沈惊澜也收到了诗会的邀请。他把请柬扔在桌上,没有看。副将来找他,劝他去。
副将说:“将军,诗会上有很多文人雅士,你去看看,散散心。整天在演武场上练枪,你不腻吗?”
沈惊澜说:“不腻。”
副将说:“你去了,也许能遇到什么人。”
沈惊澜的手指在桌沿上敲了一下。
沈惊澜说:“遇到什么人?”
副将说:“不知道。也许遇到一个能说话的人。”
沈惊澜把请柬从桌上捡起来,展开看了一眼,又折上了。
沈惊澜说:“去。”
诗会在曲江池畔。碧波荡漾,杨柳依依。亭台楼阁,曲水流觞。来了很多人,穿着青衫、白衣、灰袍,三三两两,聚在一起。吟诗的吟诗,作赋的作赋,喝酒的喝酒,聊天的聊天。沈惊澜站在人群外面,穿着一身银甲,腰佩长剑。有人过来搭话,他点个头,没有接话。
温知瑜站在人群中,青衫,书卷,温和地笑着。有人过来和他攀谈,他拱手行礼,声音温和。
两个人的目光在人群中几次相遇,又几次错开。沈惊澜看见了那个青衫的身影,心里动了一下。他说不上来为什么,就是觉得那个人和别人不一样。温知瑜看见了那个银甲的身影,后背隐隐发疼。他说不上来为什么,就是觉得那个人的背影在哪里见过。
风吹过来,把温知瑜手里的书卷吹飞了。书卷在空中翻了几翻,落在沈惊澜脚边。沈惊澜弯腰捡起来,书卷是旧的,纸页泛黄,边角卷起。他翻开封面,扉页上写着两个字——“知语”。字迹清丽娟秀,像江南的春雨,细细的,软软的。
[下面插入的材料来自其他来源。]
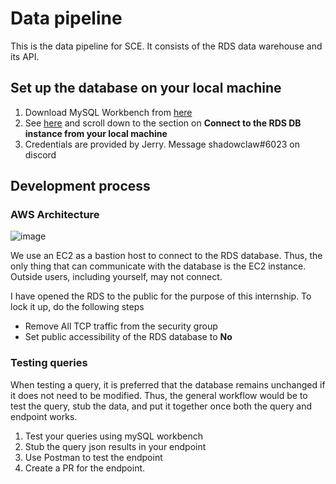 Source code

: # Data pipeline

This is the data pipeline for SCE. It consists of the RDS data warehouse and its API.


## Set up the database on your local machine

1. Download MySQL Workbench from [here](https://dev.mysql.com/downloads/workbench/)
2. See [here](https://aws.amazon.com/premiumsupport/knowledge-center/rds-connect-ec2-bastion-host/)
and scroll down to the section on **Connect to the RDS DB instance from your local machine**
3. Credentials are provided by Jerry. Message shadowclaw#6023 on discord

## Development process

### AWS Architecture
![image](https://media.discordapp.net/attachments/768620968683241473/852091709058973736/unknown.png)

We use an EC2 as a bastion host to connect to the RDS database. 
Thus, the only thing that can communicate with the database is the
EC2 instance. Outside users, including yourself, may not connect. 

I have opened the RDS to the public for the purpose of this internship.
To lock it up, do the following steps
- Remove All TCP traffic from the security group
- Set public accessibility of the RDS database to **No**


### Testing queries

When testing a query, it is preferred that the database remains
unchanged if it does not need to be modified. Thus, the general
workflow would be to test the query, stub the data, and put it
together once both the query and endpoint works.

1. Test your queries using mySQL workbench
2. Stub the query json results in your endpoint
3. Use Postman to test the endpoint
4. Create a PR for the endpoint. 

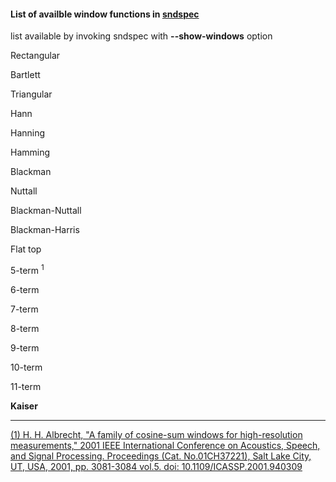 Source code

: #### List of availble window functions in [sndspec](./README.md)

list available by invoking sndspec with **--show-windows** option

Rectangular

Bartlett

Triangular

Hann

Hanning

Hamming

Blackman

Nuttall

Blackman-Nuttall

Blackman-Harris

Flat top

5-term <sup>1</sup>

6-term

7-term

8-term

9-term

10-term

11-term

**Kaiser**

---

[(1) H. H. Albrecht, "A family of cosine-sum windows for high-resolution measurements,"
2001 IEEE International Conference on Acoustics, Speech, and Signal Processing. Proceedings (Cat. No.01CH37221),
Salt Lake City, UT, USA, 2001, pp. 3081-3084 vol.5.
doi: 10.1109/ICASSP.2001.940309](https://ieeexplore.ieee.org/document/940309%20/authors)

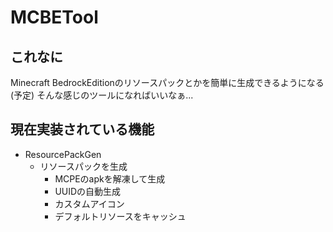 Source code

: # MCBETool
## これなに
Minecraft BedrockEditionのリソースパックとかを簡単に生成できるようになる(予定)
そんな感じのツールになればいいなぁ...
## 現在実装されている機能
- ResourcePackGen
  - リソースパックを生成
    - MCPEのapkを解凍して生成
    - UUIDの自動生成
    - カスタムアイコン
    - デフォルトリソースをキャッシュ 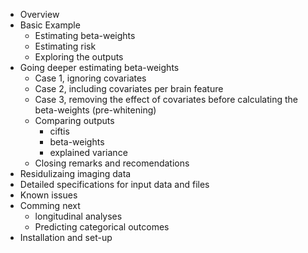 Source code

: - Overview
- Basic Example
    - Estimating beta-weights
    - Estimating risk
    - Exploring the outputs
- Going deeper estimating beta-weights 
    - Case 1, ignoring covariates
    - Case 2, including covariates per brain feature
    - Case 3, removing the effect of covariates before calculating the beta-weights (pre-whitening)
    - Comparing outputs
        - ciftis
        - beta-weights
        - explained variance
    - Closing remarks and recomendations
- Residulizaing imaging data
- Detailed specifications for input data and files
- Known issues
- Comming next
    - longitudinal analyses
    - Predicting categorical outcomes
- Installation and set-up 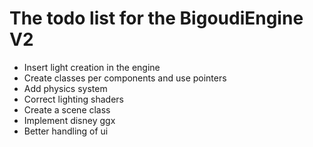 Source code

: # The todo list for the BigoudiEngine V2

- Insert light creation in the engine
- Create classes per components and use pointers
- Add physics system
- Correct lighting shaders
- Create a scene class
- Implement disney ggx
- Better handling of ui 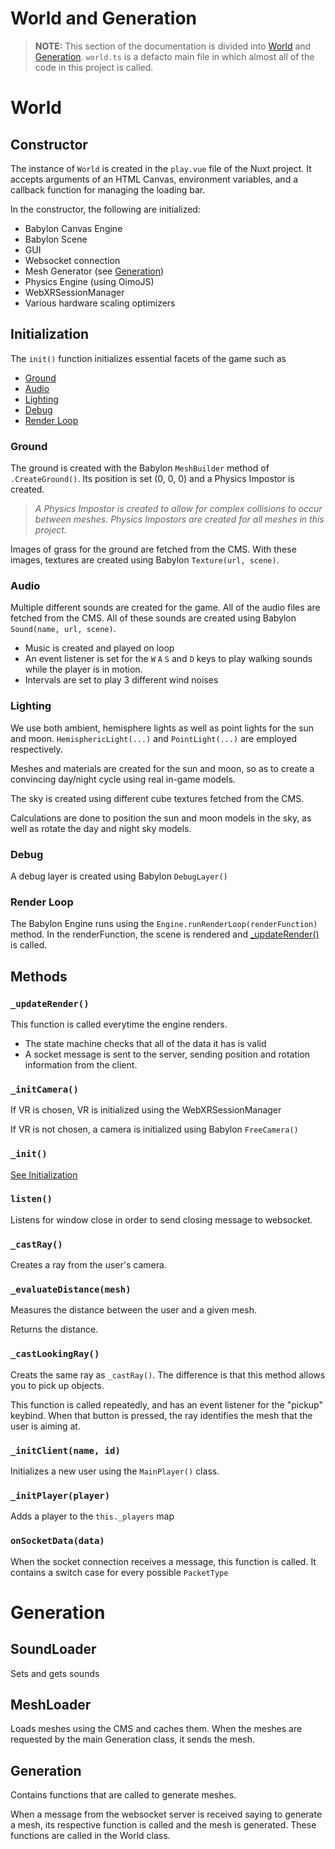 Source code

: # World and Generation

> **NOTE:** This section of the documentation is divided into [World](#world) and [Generation](#generation). `world.ts` is a defacto main file in which almost all of the code in this project is called.

# World

## Constructor

The instance of `World` is created in the `play.vue` file of the Nuxt project. It accepts arguments of an HTML Canvas, environment variables, and a callback function for managing the loading bar.

In the constructor, the following are initialized:

- Babylon Canvas Engine
- Babylon Scene
- GUI
- Websocket connection
- Mesh Generator (see [Generation](#Generation))
- Physics Engine (using OimoJS)
- WebXRSessionManager
- Various hardware scaling optimizers

## Initialization

The `init()` function initializes essential facets of the game such as

- [Ground](#ground)
- [Audio](#audio)
- [Lighting](#lighting)
- [Debug](#debug)
- [Render Loop](#render-loop)

### Ground

The ground is created with the Babylon `MeshBuilder` method of `.CreateGround()`. Its position is set (0, 0, 0) and a Physics Impostor is created.

> _A Physics Impostor is created to allow for complex collisions to occur between meshes. Physics Impostors are created for all meshes in this project._

Images of grass for the ground are fetched from the CMS. With these images, textures are created using Babylon `Texture(url, scene)`.

### Audio

Multiple different sounds are created for the game. All of the audio files are fetched from the CMS. All of these sounds are created using Babylon `Sound(name, url, scene)`.

- Music is created and played on loop
- An event listener is set for the `W` `A` `S` and `D` keys to play walking sounds while the player is in motion.
- Intervals are set to play 3 different wind noises

### Lighting

We use both ambient, hemisphere lights as well as point lights for the sun and moon. `HemisphericLight(...)` and `PointLight(...)` are employed respectively.

Meshes and materials are created for the sun and moon, so as to create a convincing day/night cycle using real in-game models.

The sky is created using different cube textures fetched from the CMS.

Calculations are done to position the sun and moon models in the sky, as well as rotate the day and night sky models.

### Debug

A debug layer is created using Babylon `DebugLayer()`

### Render Loop

The Babylon Engine runs using the `Engine.runRenderLoop(renderFunction)` method. In the renderFunction, the scene is rendered and [\_updateRender()](#_updaterender) is called.

## Methods

### `_updateRender()`

This function is called everytime the engine renders.

- The state machine checks that all of the data it has is valid
- A socket message is sent to the server, sending position and rotation information from the client.

### `_initCamera()`

If VR is chosen, VR is initialized using the WebXRSessionManager

If VR is not chosen, a camera is initialized using Babylon `FreeCamera()`

### `_init()`

[See Initialization](#initialization)

### `listen()`

Listens for window close in order to send closing message to websocket.

### `_castRay()`

Creates a ray from the user's camera.

### `_evaluateDistance(mesh)`

Measures the distance between the user and a given mesh.

Returns the distance.

### `_castLookingRay()`

Creats the same ray as `_castRay()`. The difference is that this method allows you to pick up objects.

This function is called repeatedly, and has an event listener for the "pickup" keybind. When that button is pressed, the ray identifies the mesh that the user is aiming at.

### `_initClient(name, id)`

Initializes a new user using the `MainPlayer()` class.

### `_initPlayer(player)`

Adds a player to the `this._players` map

### `onSocketData(data)`

When the socket connection receives a message, this function is called. It contains a switch case for every possible `PacketType`

# Generation

## SoundLoader

Sets and gets sounds

## MeshLoader

Loads meshes using the CMS and caches them. When the meshes are requested by the main Generation class, it sends the mesh.

## Generation

Contains functions that are called to generate meshes.

When a message from the websocket server is received saying to generate a mesh, its respective function is called and the mesh is generated. These functions are called in the World class.
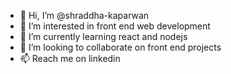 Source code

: - 👋 Hi, I’m @shraddha-kaparwan
- 👀 I’m interested in front end web development
- 🌱 I’m currently learning react and nodejs
- 💞️ I’m looking to collaborate on front end projects
- 📫 Reach me on linkedin

<!---
shraddha-kaparwan/shraddha-kaparwan is a ✨ special ✨ repository because its `README.md` (this file) appears on your GitHub profile.
You can click the Preview link to take a look at your changes.
--->
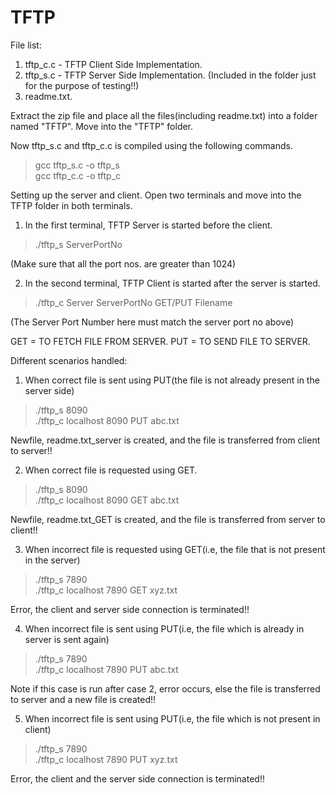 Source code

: # TFTP
File list:
1. tftp_c.c - TFTP Client Side Implementation. <br>
2. tftp_s.c - TFTP Server Side Implementation. (Included in the folder just for the purpose of testing!!) <br>
3. readme.txt. <br>

Extract the zip file and place all the files(including readme.txt) into a folder named "TFTP".
Move into the "TFTP" folder.

Now tftp_s.c and tftp_c.c is compiled using the following commands.
> gcc tftp_s.c -o tftp_s <br>
> gcc tftp_c.c -o tftp_c

Setting up the server and client. Open two terminals and move into the TFTP folder in both terminals.

1) In the first terminal, TFTP Server is started before the client.
>./tftp_s ServerPortNo 

  (Make sure that all the port nos. are greater than 1024)

2) In the second terminal, TFTP Client is started after the server is started.
>./tftp_c Server ServerPortNo GET/PUT Filename
  
  (The Server Port Number here must match the server port no above)

GET = TO FETCH FILE FROM SERVER.
PUT = TO SEND FILE TO SERVER.

Different scenarios handled:

1. When correct file is sent using PUT(the file is not already present in the server side)

> ./tftp_s 8090 <br>
> ./tftp_c localhost 8090 PUT abc.txt

Newfile, readme.txt_server is created, and the file is transferred from client to server!!

2. When correct file is requested using GET.

> ./tftp_s 8090 <br>
> ./tftp_c localhost 8090 GET abc.txt

Newfile, readme.txt_GET is created, and the file is transferred from server to client!!

3. When incorrect file is requested using GET(i.e, the file that is not present in the server)

> ./tftp_s 7890 <br>
> ./tftp_c localhost 7890 GET xyz.txt

Error, the client and server side connection is terminated!!

4. When incorrect file is sent using PUT(i.e, the file which is already in server is sent again)

> ./tftp_s 7890 <br>
> ./tftp_c localhost 7890 PUT abc.txt

Note if this case is run after case 2, error occurs, else the file is transferred to server and a new file is created!!

5. When incorrect file is sent using PUT(i.e, the file which is not present in client)

> ./tftp_s 7890 <br>
> ./tftp_c localhost 7890 PUT xyz.txt

Error, the client and the server side connection is terminated!! 
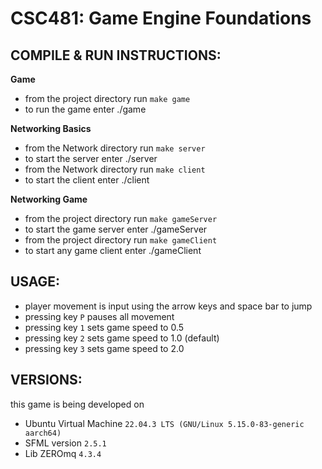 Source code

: # CSC481: Game Engine Foundations

## COMPILE & RUN INSTRUCTIONS: 

**Game**
* from the project directory run `make game`
* to run the game enter ./game

**Networking Basics**
* from the Network directory run `make server`
* to start the server enter ./server
* from the Network directory run `make client`
* to start the client enter ./client

**Networking Game**
* from the project directory run `make gameServer`
* to start the game server enter ./gameServer
* from the project directory run `make gameClient`
* to start any game client enter ./gameClient


## USAGE:

* player movement is input using the arrow keys and space bar to jump
* pressing key `P` pauses all movement
* pressing key `1` sets game speed to 0.5
* pressing key `2` sets game speed to 1.0 (default)
* pressing key `3` sets game speed to 2.0


## VERSIONS:
this game is being developed on
* Ubuntu Virtual Machine `22.04.3 LTS (GNU/Linux 5.15.0-83-generic aarch64)`
* SFML version `2.5.1`
* Lib ZEROmq `4.3.4`

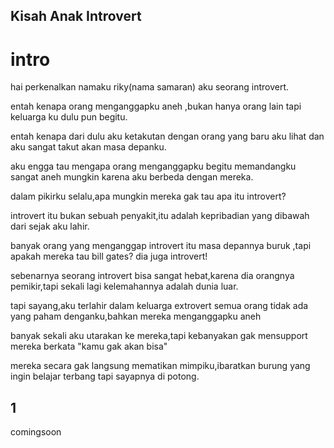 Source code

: ## Kisah Anak Introvert

# intro
hai perkenalkan namaku riky(nama samaran) aku seorang introvert.


entah kenapa orang menganggapku aneh ,bukan hanya orang lain tapi keluarga ku dulu pun begitu.


entah kenapa dari dulu aku ketakutan dengan orang yang baru aku lihat dan aku sangat takut akan masa depanku.


aku engga tau mengapa orang menganggapku begitu memandangku sangat aneh mungkin karena aku berbeda dengan mereka.


dalam pikirku selalu,apa mungkin mereka gak tau apa itu introvert?


introvert itu bukan sebuah penyakit,itu adalah kepribadian yang dibawah dari sejak aku lahir.


banyak orang yang menganggap introvert itu masa depannya buruk ,tapi apakah mereka tau bill gates? dia juga introvert!


sebenarnya seorang introvert bisa sangat hebat,karena dia orangnya pemikir,tapi sekali lagi kelemahannya  adalah dunia luar.


tapi sayang,aku terlahir dalam keluarga extrovert semua orang tidak ada yang paham denganku,bahkan mereka menganggapku aneh


banyak sekali aku utarakan ke mereka,tapi kebanyakan gak mensupport mereka berkata "kamu gak akan bisa"


mereka secara gak langsung mematikan mimpiku,ibaratkan burung yang ingin belajar terbang tapi sayapnya di potong.


## 1
comingsoon
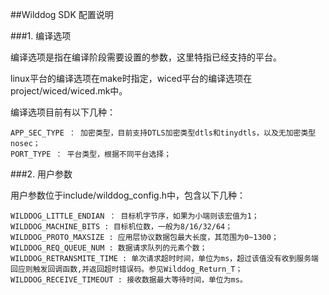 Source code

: ##Wilddog SDK 配置说明

###1. 编译选项

编译选项是指在编译阶段需要设置的参数，这里特指已经支持的平台。

linux平台的编译选项在make时指定，wiced平台的编译选项在project/wiced/wiced.mk中。

编译选项目前有以下几种：

	APP_SEC_TYPE ： 加密类型，目前支持DTLS加密类型dtls和tinydtls，以及无加密类型nosec；
	PORT_TYPE ： 平台类型，根据不同平台选择；

###2. 用户参数

用户参数位于include/wilddog_config.h中，包含以下几种：

	WILDDOG_LITTLE_ENDIAN ： 目标机字节序，如果为小端则该宏值为1；
	WILDDOG_MACHINE_BITS : 目标机位数，一般为8/16/32/64；
	WILDDOG_PROTO_MAXSIZE : 应用层协议数据包最大长度，其范围为0~1300；
	WILDDOG_REQ_QUEUE_NUM : 数据请求队列的元素个数；
	WILDDOG_RETRANSMITE_TIME : 单次请求超时时间，单位为ms，超过该值没有收到服务端回应则触发回调函数,并返回超时错误码。参见Wilddog_Return_T；
	WILDDOG_RECEIVE_TIMEOUT : 接收数据最大等待时间，单位为ms。

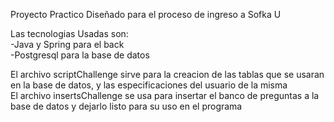 Proyecto Practico Diseñado para el proceso de ingreso a Sofka U

Las tecnologias Usadas son:<br>
-Java y Spring para el back<br>
-Postgresql para la base de datos

El archivo scriptChallenge sirve para la creacion de las tablas que se usaran en la base de datos, y las especificaciones del usuario de la misma <br>
El archivo insertsChallenge se usa para insertar el banco de preguntas a la base de datos y dejarlo listo para su uso en el programa <br>

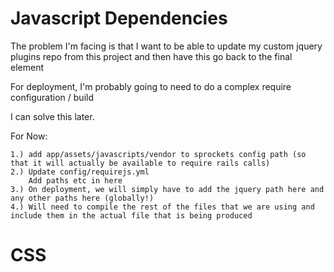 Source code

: Javascript Dependencies
=

The problem I'm facing is that I want to be able to update my custom jquery plugins repo from this project and then have this go back to the final element

For deployment, I'm probably going to need to do a complex require configuration / build

I can solve this later. 

For Now:

	1.) add app/assets/javascripts/vendor to sprockets config path (so that it will actually be available to require rails calls)
	2.) Update config/requirejs.yml
		Add paths etc in here
	3.) On deployment, we will simply have to add the jquery path here and any other paths here (globally!)
	4.) Will need to compile the rest of the files that we are using and include them in the actual file that is being produced

CSS
=



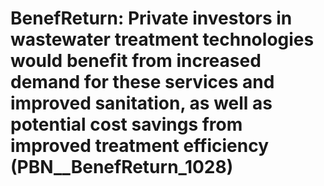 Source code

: # BenefReturn: __Private investors in wastewater treatment technologies would benefit from increased demand for these services and improved sanitation, as well as potential cost savings from improved treatment efficiency__ (PBN__BenefReturn_1028)

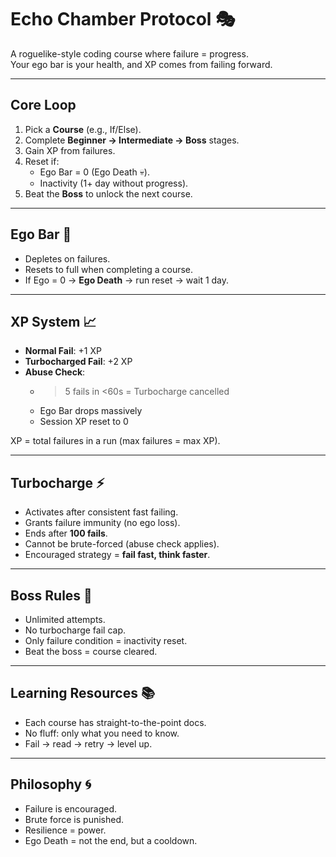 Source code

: # Echo Chamber Protocol 🎭

A roguelike-style coding course where failure = progress.  
Your ego bar is your health, and XP comes from failing forward.

---

## Core Loop
1. Pick a **Course** (e.g., If/Else).
2. Complete **Beginner → Intermediate → Boss** stages.
3. Gain XP from failures.
4. Reset if:
   - Ego Bar = 0 (Ego Death 💀).
   - Inactivity (1+ day without progress).
5. Beat the **Boss** to unlock the next course.

---

## Ego Bar 🧠
- Depletes on failures.
- Resets to full when completing a course.
- If Ego = 0 → **Ego Death** → run reset → wait 1 day.

---

## XP System 📈
- **Normal Fail**: +1 XP
- **Turbocharged Fail**: +2 XP
- **Abuse Check**:  
  - >5 fails in <60s = Turbocharge cancelled  
  - Ego Bar drops massively  
  - Session XP reset to 0  

XP = total failures in a run (max failures = max XP).

---

## Turbocharge ⚡
- Activates after consistent fast failing.
- Grants failure immunity (no ego loss).
- Ends after **100 fails**.  
- Cannot be brute-forced (abuse check applies).  
- Encouraged strategy = **fail fast, think faster**.

---

## Boss Rules 👑
- Unlimited attempts.
- No turbocharge fail cap.  
- Only failure condition = inactivity reset.  
- Beat the boss = course cleared.

---

## Learning Resources 📚
- Each course has straight-to-the-point docs.
- No fluff: only what you need to know.
- Fail → read → retry → level up.

---

## Philosophy 🌀
- Failure is encouraged.  
- Brute force is punished.  
- Resilience = power.  
- Ego Death = not the end, but a cooldown.
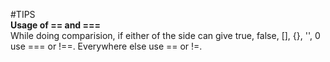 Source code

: #TIPS
<br />
<b>Usage of == and ===</b>
<br />
While doing comparision, if either of the side can give true, false, [], {}, '', 0 use === or !==. Everywhere else use == or !=.

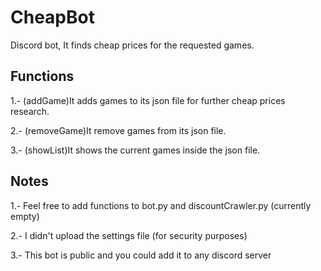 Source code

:# CheapBot
Discord bot, It finds cheap prices for the requested games.


## Functions
1.- (addGame)It adds games to its json file for further cheap prices research.

2.- (removeGame)It remove games from its json file.

3.- (showList)It shows the current games inside the json file.

## Notes
1.- Feel free to add functions to bot.py and discountCrawler.py (currently empty)

2.- I didn't upload the settings file (for security purposes)

3.- This bot is public and you could add it to any discord server

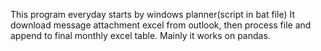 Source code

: This program everyday starts by windows planner(script in bat file)
It download message attachment excel from outlook, then process file and append to final monthly excel table.
Mainly it works on pandas.
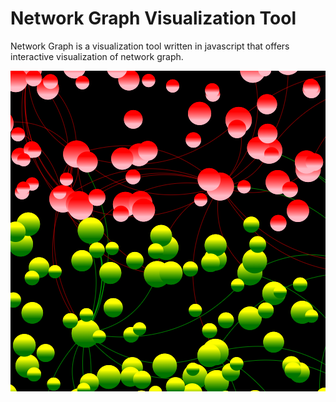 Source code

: # Network Graph Visualization Tool 
Network Graph is a visualization tool written in javascript that offers interactive visualization of network graph.

![ScreenShot](https://github.com/banjodayo39/NetworkGraph/blob/master/src/assets/sampleImage.png)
温知瑜快步走过来,弯了弯腰,声音很轻:“多谢将军拾书,感激不尽。”
沈惊澜抬起头,看着温知瑜的脸。眉清目秀,眼睛很亮,像溪水,能看见底。嘴角带着一丝温和的笑。沈惊澜的心跳快了一下,捏着书卷的手指收紧了。
沈惊澜说:“你的书。”
他把书卷递过去。温知瑜接过来,指尖碰到沈惊澜的手指。两个人的手指都凉,碰在一起的时候,谁都没有缩回去。
温知瑜说:“将军怎么称呼?”
沈惊澜说:“沈惊澜。”
温知瑜说:“沈将军。”
沈惊澜说:“你呢?”
温知瑜说:“温知瑜。”
沈惊澜说:“温知瑜。”
他念了一遍这个名字,声音不大。温知瑜听在耳朵里,心口暖了一下。
两个人站在曲江池畔,风吹过来,杨柳枝拂在水面上。周围的喧嚣声很大,吟诗的、作赋的、喝酒的、聊天的,声音混在一起,嗡嗡的。但他们两个人之间是安静的。
沈惊澜说:“你是江南人?”
温知瑜说:“是。”
沈惊澜说:“江南好。我去过一次。”
温知瑜说:“将军去过江南?”
沈惊澜说:“去过。几年前,打完仗去的。在江南待了三天。”
温知瑜说:“将军去江南做什么?”
沈惊澜看着他,顿了一下。
沈惊澜说:“找人。”
温知瑜的心跳快了一拍。
温知瑜说:“找到了吗?”
沈惊澜说:“没有。”
风吹过来,把温知瑜的青衫吹起来一角。沈惊澜看了一眼那个衣角,青色的,薄薄的。
沈惊澜说:“你读过很多书?”
温知瑜说:“读了一些。”
沈惊澜说:“读兵书吗?”
温知瑜愣了一下,嘴角弯了一下。
温知瑜说:“读。最喜欢读兵书。”
沈惊澜说:“为什么?”
温知瑜说:“因为兵书上写的,不是怎么杀人。是怎么保护人。”
沈惊澜看着他,看了几秒。嘴角弯了一下,没有笑,但弯了。这是沈惊澜今天第一次弯嘴角。温知瑜看见了。
温知瑜说:“将军笑什么?”
沈惊澜说:“没有笑。”
温知瑜说:“你嘴角弯了。不是笑是什么?”
沈惊澜说:“抽筋。”
温知瑜的嘴角也弯了。
夕阳西下,诗会散了。人们三三两两离开曲江池,马车轱辘碾过青石板路,咕噜咕噜响。沈惊澜站在柳树下,温知瑜站在他旁边,两个人看着夕阳把天边烧成一片橘红色。沈惊澜说:“你住哪里?我送你。”
温知瑜说:“城南的客栈。不远。”
沈惊澜说:“我骑马。你骑过马吗?”
温知瑜说:“没有。”
沈惊澜牵过马来,马打了个响鼻,蹄子在地上刨了两下。他翻身上马,伸出手。
沈惊澜说:“上来。我带你。”
温知瑜看着那只手,骨节分明,指尖有老茧。他把自己的手放上去,沈惊澜握住了,一用力,把他拉上了马背。温知瑜坐在沈惊澜身后,风吹过来,沈惊澜的披风拂在温知瑜脸上。温知瑜没有躲,把脸埋在披风里。
沈惊澜说:“抓紧。”
温知瑜伸出手,攥住了沈惊澜的腰带。
从曲江池到城南客栈,走了两刻钟。路两边的店铺亮起了灯,灯笼在风中晃来晃去。沈惊澜骑得很慢,比走路快不了多少。温知瑜坐在他身后,攥着他的腰带,攥了一路,没有松开。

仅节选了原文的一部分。